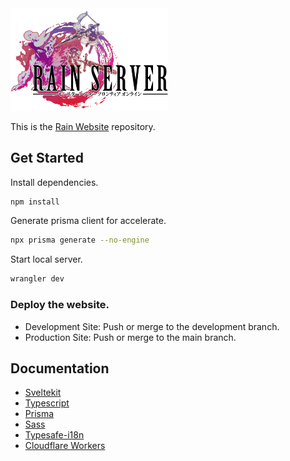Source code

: <img src="https://raw.githubusercontent.com/Otya063/rain-web/development/static/img/common/rain_server_logo.webp" width="50%" height="50%" />

This is the [Rain Website](https://www.rain-server.com/) repository.

## Get Started

Install dependencies.
```bash
npm install
```

Generate prisma client for accelerate.
```bash
npx prisma generate --no-engine
```

Start local server.
```bash
wrangler dev
```

### Deploy the website.
 - Development Site: Push or merge to the development branch.
 - Production Site: Push or merge to the main branch.

## Documentation
 - [Sveltekit](https://kit.svelte.dev/docs/introduction)
 - [Typescript](https://www.typescriptlang.org/docs/)
 - [Prisma](https://www.prisma.io/docs)
 - [Sass](https://sass-lang.com/documentation/)
 - [Typesafe-i18n](https://github.com/ivanhofer/typesafe-i18n/tree/main/packages/adapter-svelte)
 - [Cloudflare Workers](https://developers.cloudflare.com/workers/)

● ● ● ● ● ● ●

### ASSIGNMENT
Go through the listing above and retype each line exactly, apart from the pictures.

### EXERCISE RESPONSE
Source code

: <img src="https://raw.githubusercontent.com/Otya063/rain-web/development/static/img/common/rain_server_logo.webp" width="50%" height="50%" />

This is the [Rain Website](https://www.rain-server.com/) repository.

## Get Started

Install dependencies.
```bash
npm install
```

Generate prisma client for accelerate.
```bash
npx prisma generate --no-engine
```

Start local server.
```bash
wrangler dev
```

### Deploy the website.
 - Development Site: Push or merge to the development branch.
 - Production Site: Push or merge to the main branch.

## Documentation
 - [Sveltekit](https://kit.svelte.dev/docs/introduction)
 - [Typescript](https://www.typescriptlang.org/docs/)
 - [Prisma](https://www.prisma.io/docs)
 - [Sass](https://sass-lang.com/documentation/)
 - [Typesafe-i18n](https://github.com/ivanhofer/typesafe-i18n/tree/main/packages/adapter-svelte)
 - [Cloudflare Workers](https://developers.cloudflare.com/workers/)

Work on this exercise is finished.